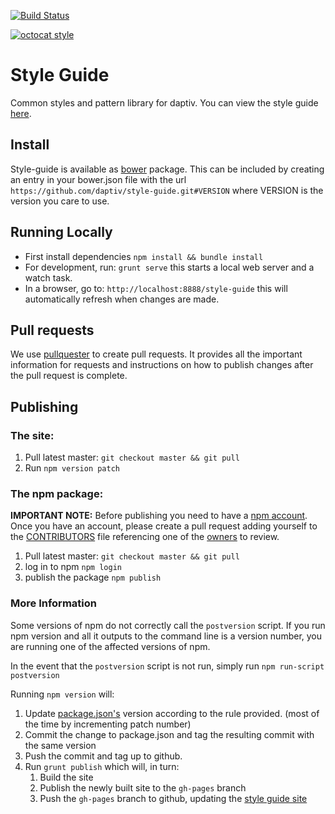 [![Build Status](https://travis-ci.org/daptiv/style-guide.svg?branch=master)](https://travis-ci.org/daptiv/style-guide)

[![octocat style](http://matthias.vallentin.net/blog/2012/12/octocat.jpeg)](https://daptiv.github.io/style-guide/)

# Style Guide
Common styles and pattern library for daptiv. You can view the style guide [here](https://daptiv.github.io/style-guide/).

## Install

Style-guide is available as [bower](http://bower.io/) package. This can be included by creating an entry in your bower.json file with the url `https://github.com/daptiv/style-guide.git#VERSION` where VERSION is the version you care to use.

## Running Locally

* First install dependencies `npm install && bundle install`
* For development, run: `grunt serve` this starts a local web server and a watch task.
* In a browser, go to: `http://localhost:8888/style-guide` this will automatically refresh when changes are made.

## Pull requests

We use [pullquester](https://github.com/daptiv/pullquester) to create pull requests. It provides all the important information for requests and instructions on how to publish changes after the pull request is complete.

## Publishing

### The site:

1. Pull latest master: `git checkout master && git pull`
2. Run `npm version patch`

### The npm package:

**IMPORTANT NOTE:** Before publishing you need to have a [npm account](https://www.npmjs.com/signup). Once you have an account, please create a pull request adding yourself to the [CONTRIBUTORS](CONTRIBUTORS.md) file referencing one of the [owners](owners.md) to review.

1. Pull latest master: `git checkout master && git pull`
2. log in to npm `npm login`
3. publish the package `npm publish`

### More Information

Some versions of npm do not correctly call the `postversion` script. If you run npm version and all it outputs to the command line is a version number, you are running one of the affected versions of npm.

In the event that the `postversion` script is not run, simply run `npm run-script postversion`

Running `npm version` will:

1. Update [package.json's](package.json) version according to the rule provided. (most of the time by incrementing patch number)
2. Commit the change to package.json and tag the resulting commit with the same version
3. Push the commit and tag up to github.
4. Run `grunt publish` which will, in turn:
    1. Build the site
    2. Publish the newly built site to the `gh-pages` branch
    3. Push the `gh-pages` branch to github, updating the [style guide site](https://daptiv.github.io/style-guide/)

_ _ _ _ _

* _The problem_
Looking at the material above, count the lines where the word "create" occurs, and answer with that count alone.

* _Task response_
2